*EXERCISE*. Nothing but the lines holding the string "autocommit" should appear in the answer. Copy them from the entries.

*GIVEN INFORMATION*.

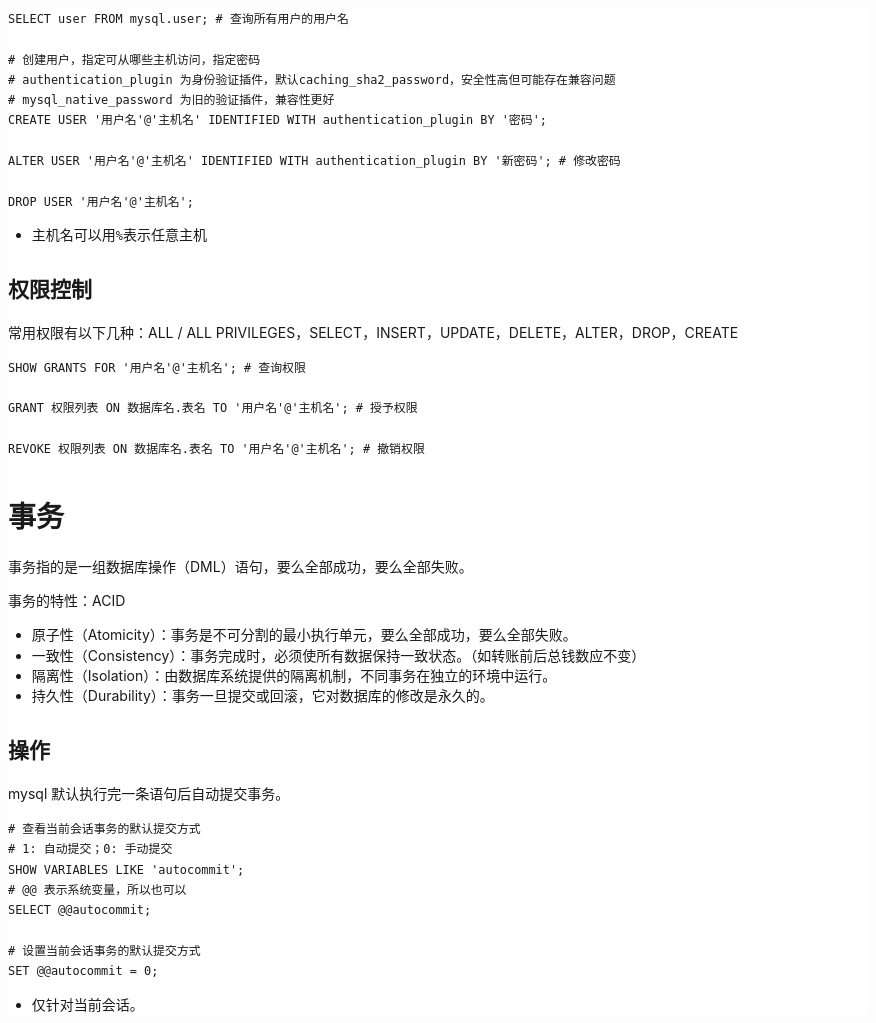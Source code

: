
 ```mysql
SELECT user FROM mysql.user; # 查询所有用户的用户名

# 创建用户，指定可从哪些主机访问，指定密码
# authentication_plugin 为身份验证插件，默认caching_sha2_password，安全性高但可能存在兼容问题
# mysql_native_password 为旧的验证插件，兼容性更好
CREATE USER '用户名'@'主机名' IDENTIFIED WITH authentication_plugin BY '密码';

ALTER USER '用户名'@'主机名' IDENTIFIED WITH authentication_plugin BY '新密码'; # 修改密码

DROP USER '用户名'@'主机名';
```

- 主机名可以用`%`表示任意主机

## 权限控制

常用权限有以下几种：ALL / ALL PRIVILEGES，SELECT，INSERT，UPDATE，DELETE，ALTER，DROP，CREATE

```mysql
SHOW GRANTS FOR '用户名'@'主机名'; # 查询权限

GRANT 权限列表 ON 数据库名.表名 TO '用户名'@'主机名'; # 授予权限

REVOKE 权限列表 ON 数据库名.表名 TO '用户名'@'主机名'; # 撤销权限
```

# 事务

事务指的是一组数据库操作（DML）语句，要么全部成功，要么全部失败。

事务的特性：ACID

- 原子性（Atomicity）：事务是不可分割的最小执行单元，要么全部成功，要么全部失败。
- 一致性（Consistency）：事务完成时，必须使所有数据保持一致状态。（如转账前后总钱数应不变）
- 隔离性（Isolation）：由数据库系统提供的隔离机制，不同事务在独立的环境中运行。
- 持久性（Durability）：事务一旦提交或回滚，它对数据库的修改是永久的。

##  操作

mysql 默认执行完一条语句后自动提交事务。

```mysql
# 查看当前会话事务的默认提交方式
# 1: 自动提交；0: 手动提交
SHOW VARIABLES LIKE 'autocommit';
# @@ 表示系统变量，所以也可以
SELECT @@autocommit;

# 设置当前会话事务的默认提交方式
SET @@autocommit = 0;
```

- 仅针对当前会话。
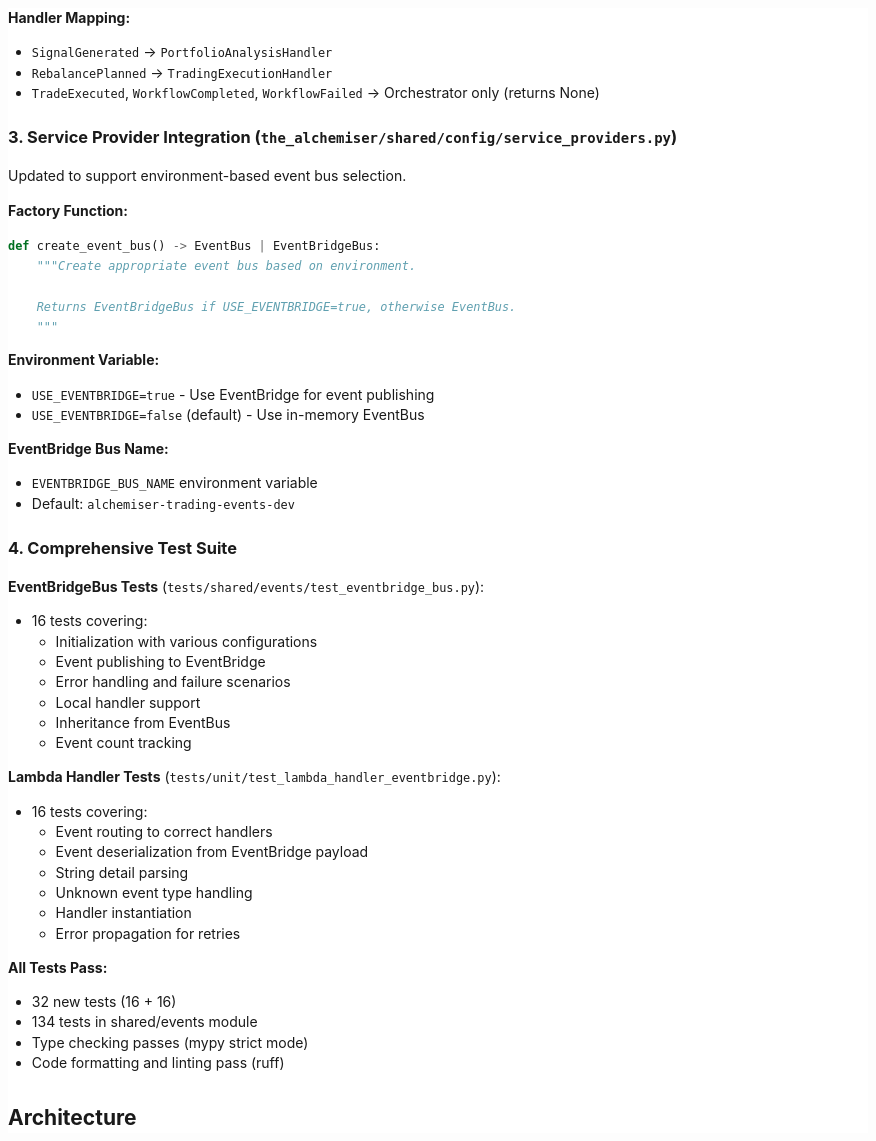 **Handler Mapping:**
- `SignalGenerated` → `PortfolioAnalysisHandler`
- `RebalancePlanned` → `TradingExecutionHandler`
- `TradeExecuted`, `WorkflowCompleted`, `WorkflowFailed` → Orchestrator only (returns None)

### 3. Service Provider Integration (`the_alchemiser/shared/config/service_providers.py`)

Updated to support environment-based event bus selection.

**Factory Function:**
```python
def create_event_bus() -> EventBus | EventBridgeBus:
    """Create appropriate event bus based on environment.
    
    Returns EventBridgeBus if USE_EVENTBRIDGE=true, otherwise EventBus.
    """
```

**Environment Variable:**
- `USE_EVENTBRIDGE=true` - Use EventBridge for event publishing
- `USE_EVENTBRIDGE=false` (default) - Use in-memory EventBus

**EventBridge Bus Name:**
- `EVENTBRIDGE_BUS_NAME` environment variable
- Default: `alchemiser-trading-events-dev`

### 4. Comprehensive Test Suite

**EventBridgeBus Tests** (`tests/shared/events/test_eventbridge_bus.py`):
- 16 tests covering:
  - Initialization with various configurations
  - Event publishing to EventBridge
  - Error handling and failure scenarios
  - Local handler support
  - Inheritance from EventBus
  - Event count tracking

**Lambda Handler Tests** (`tests/unit/test_lambda_handler_eventbridge.py`):
- 16 tests covering:
  - Event routing to correct handlers
  - Event deserialization from EventBridge payload
  - String detail parsing
  - Unknown event type handling
  - Handler instantiation
  - Error propagation for retries

**All Tests Pass:**
- 32 new tests (16 + 16)
- 134 tests in shared/events module
- Type checking passes (mypy strict mode)
- Code formatting and linting pass (ruff)

## Architecture
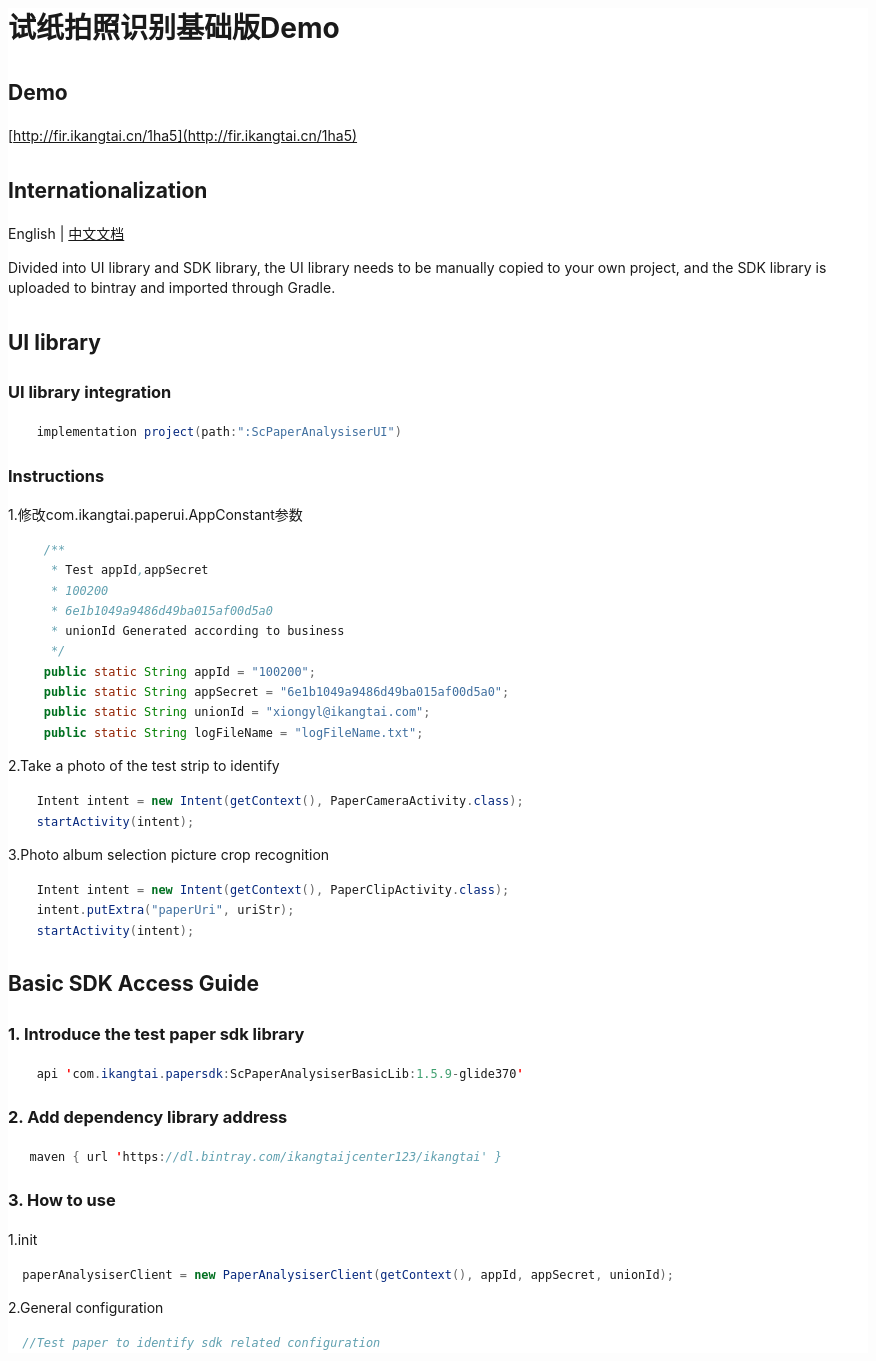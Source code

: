 # 试纸拍照识别基础版Demo
## Demo
[http://fir.ikangtai.cn/1ha5](http://fir.ikangtai.cn/1ha5)

## Internationalization
English | [中文文档](README_zh.md)

Divided into UI library and SDK library, the UI library needs to be manually copied to your own project, and the SDK library is uploaded to bintray and imported through Gradle.
## UI library
### UI library integration
   ```java
       implementation project(path:":ScPaperAnalysiserUI")
   ```
### Instructions
  1.修改com.ikangtai.paperui.AppConstant参数
  ```java
       /**
        * Test appId,appSecret
        * 100200
        * 6e1b1049a9486d49ba015af00d5a0
        * unionId Generated according to business
        */
       public static String appId = "100200";
       public static String appSecret = "6e1b1049a9486d49ba015af00d5a0";
       public static String unionId = "xiongyl@ikangtai.com";
       public static String logFileName = "logFileName.txt";
  ```
  2.Take a photo of the test strip to identify
  ```java
      Intent intent = new Intent(getContext(), PaperCameraActivity.class);
      startActivity(intent);
  ```
  3.Photo album selection picture crop recognition
  ```java
      Intent intent = new Intent(getContext(), PaperClipActivity.class);
      intent.putExtra("paperUri", uriStr);
      startActivity(intent);
  ```

## Basic SDK Access Guide
### 1. Introduce the test paper sdk library
   ```java
       api 'com.ikangtai.papersdk:ScPaperAnalysiserBasicLib:1.5.9-glide370'
   ```
### 2. Add dependency library address
   ```java
      maven { url 'https://dl.bintray.com/ikangtaijcenter123/ikangtai' }
   ```
### 3. How to use
  1.init
  ```java
    paperAnalysiserClient = new PaperAnalysiserClient(getContext(), appId, appSecret, unionId);
  ```
  2.General configuration
  ```java
    //Test paper to identify sdk related configuration
  ```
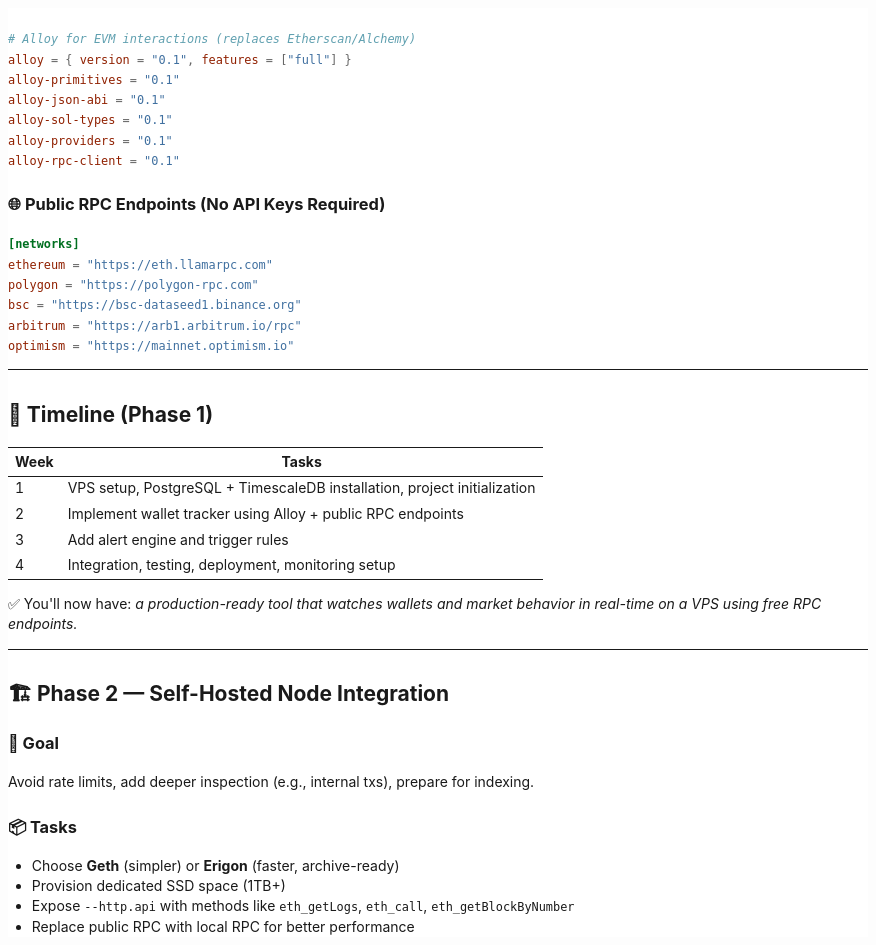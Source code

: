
 ```toml

# Alloy for EVM interactions (replaces Etherscan/Alchemy)
alloy = { version = "0.1", features = ["full"] }
alloy-primitives = "0.1"
alloy-json-abi = "0.1"
alloy-sol-types = "0.1"
alloy-providers = "0.1"
alloy-rpc-client = "0.1"
```

### 🌐 Public RPC Endpoints (No API Keys Required)

```toml
[networks]
ethereum = "https://eth.llamarpc.com"
polygon = "https://polygon-rpc.com"
bsc = "https://bsc-dataseed1.binance.org"
arbitrum = "https://arb1.arbitrum.io/rpc"
optimism = "https://mainnet.optimism.io"
```

---

## 📅 Timeline (Phase 1)

| Week | Tasks                                                            |
| ---- | ---------------------------------------------------------------- |
| 1    | VPS setup, PostgreSQL + TimescaleDB installation, project initialization |
| 2    | Implement wallet tracker using Alloy + public RPC endpoints      |
| 3    | Add alert engine and trigger rules                               |
| 4    | Integration, testing, deployment, monitoring setup               |

✅ You'll now have: *a production-ready tool that watches wallets and market behavior in real-time on a VPS using free RPC endpoints.*

---

## 🏗️ Phase 2 — Self-Hosted Node Integration

### 🎯 Goal

Avoid rate limits, add deeper inspection (e.g., internal txs), prepare for indexing.

### 📦 Tasks

* Choose **Geth** (simpler) or **Erigon** (faster, archive-ready)
* Provision dedicated SSD space (1TB+)
* Expose `--http.api` with methods like `eth_getLogs`, `eth_call`, `eth_getBlockByNumber`
* Replace public RPC with local RPC for better performance

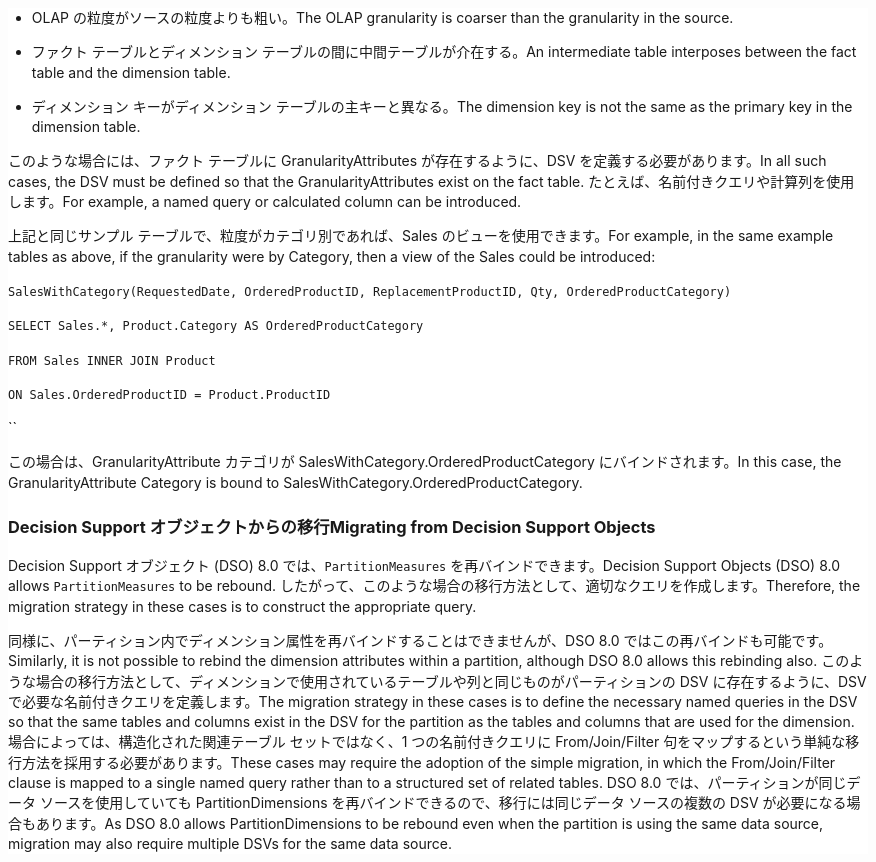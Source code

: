-   <span data-ttu-id="3d77c-195">OLAP の粒度がソースの粒度よりも粗い。</span><span class="sxs-lookup"><span data-stu-id="3d77c-195">The OLAP granularity is coarser than the granularity in the source.</span></span>  
  
-   <span data-ttu-id="3d77c-196">ファクト テーブルとディメンション テーブルの間に中間テーブルが介在する。</span><span class="sxs-lookup"><span data-stu-id="3d77c-196">An intermediate table interposes between the fact table and the dimension table.</span></span>  
  
-   <span data-ttu-id="3d77c-197">ディメンション キーがディメンション テーブルの主キーと異なる。</span><span class="sxs-lookup"><span data-stu-id="3d77c-197">The dimension key is not the same as the primary key in the dimension table.</span></span>  
  
 <span data-ttu-id="3d77c-198">このような場合には、ファクト テーブルに GranularityAttributes が存在するように、DSV を定義する必要があります。</span><span class="sxs-lookup"><span data-stu-id="3d77c-198">In all such cases, the DSV must be defined so that the GranularityAttributes exist on the fact table.</span></span> <span data-ttu-id="3d77c-199">たとえば、名前付きクエリや計算列を使用します。</span><span class="sxs-lookup"><span data-stu-id="3d77c-199">For example, a named query or calculated column can be introduced.</span></span>  
  
 <span data-ttu-id="3d77c-200">上記と同じサンプル テーブルで、粒度がカテゴリ別であれば、Sales のビューを使用できます。</span><span class="sxs-lookup"><span data-stu-id="3d77c-200">For example, in the same example tables as above, if the granularity were by Category, then a view of the Sales could be introduced:</span></span>  
  
 `SalesWithCategory(RequestedDate, OrderedProductID, ReplacementProductID, Qty, OrderedProductCategory)`  
  
 `SELECT Sales.*, Product.Category AS OrderedProductCategory`  
  
 `FROM Sales INNER JOIN Product`  
  
 `ON Sales.OrderedProductID = Product.ProductID`  
  
 ``  
  
 <span data-ttu-id="3d77c-201">この場合は、GranularityAttribute カテゴリが SalesWithCategory.OrderedProductCategory にバインドされます。</span><span class="sxs-lookup"><span data-stu-id="3d77c-201">In this case, the GranularityAttribute Category is bound to SalesWithCategory.OrderedProductCategory.</span></span>  
  
### <a name="migrating-from-decision-support-objects"></a><span data-ttu-id="3d77c-202">Decision Support オブジェクトからの移行</span><span class="sxs-lookup"><span data-stu-id="3d77c-202">Migrating from Decision Support Objects</span></span>  
 <span data-ttu-id="3d77c-203">Decision Support オブジェクト (DSO) 8.0 では、`PartitionMeasures` を再バインドできます。</span><span class="sxs-lookup"><span data-stu-id="3d77c-203">Decision Support Objects (DSO) 8.0 allows `PartitionMeasures` to be rebound.</span></span> <span data-ttu-id="3d77c-204">したがって、このような場合の移行方法として、適切なクエリを作成します。</span><span class="sxs-lookup"><span data-stu-id="3d77c-204">Therefore, the migration strategy in these cases is to construct the appropriate query.</span></span>  
  
 <span data-ttu-id="3d77c-205">同様に、パーティション内でディメンション属性を再バインドすることはできませんが、DSO 8.0 ではこの再バインドも可能です。</span><span class="sxs-lookup"><span data-stu-id="3d77c-205">Similarly, it is not possible to rebind the dimension attributes within a partition, although DSO 8.0 allows this rebinding also.</span></span> <span data-ttu-id="3d77c-206">このような場合の移行方法として、ディメンションで使用されているテーブルや列と同じものがパーティションの DSV に存在するように、DSV で必要な名前付きクエリを定義します。</span><span class="sxs-lookup"><span data-stu-id="3d77c-206">The migration strategy in these cases is to define the necessary named queries in the DSV so that the same tables and columns exist in the DSV for the partition as the tables and columns that are used for the dimension.</span></span> <span data-ttu-id="3d77c-207">場合によっては、構造化された関連テーブル セットではなく、1 つの名前付きクエリに From/Join/Filter 句をマップするという単純な移行方法を採用する必要があります。</span><span class="sxs-lookup"><span data-stu-id="3d77c-207">These cases may require the adoption of the simple migration, in which the From/Join/Filter clause is mapped to a single named query rather than to a structured set of related tables.</span></span> <span data-ttu-id="3d77c-208">DSO 8.0 では、パーティションが同じデータ ソースを使用していても PartitionDimensions を再バインドできるので、移行には同じデータ ソースの複数の DSV が必要になる場合もあります。</span><span class="sxs-lookup"><span data-stu-id="3d77c-208">As DSO 8.0 allows PartitionDimensions to be rebound even when the partition is using the same data source, migration may also require multiple DSVs for the same data source.</span></span>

*REPLY*.
SHOW VARIABLES LIKE 'autocommit';
SELECT @@autocommit;
SET @@autocommit = 0;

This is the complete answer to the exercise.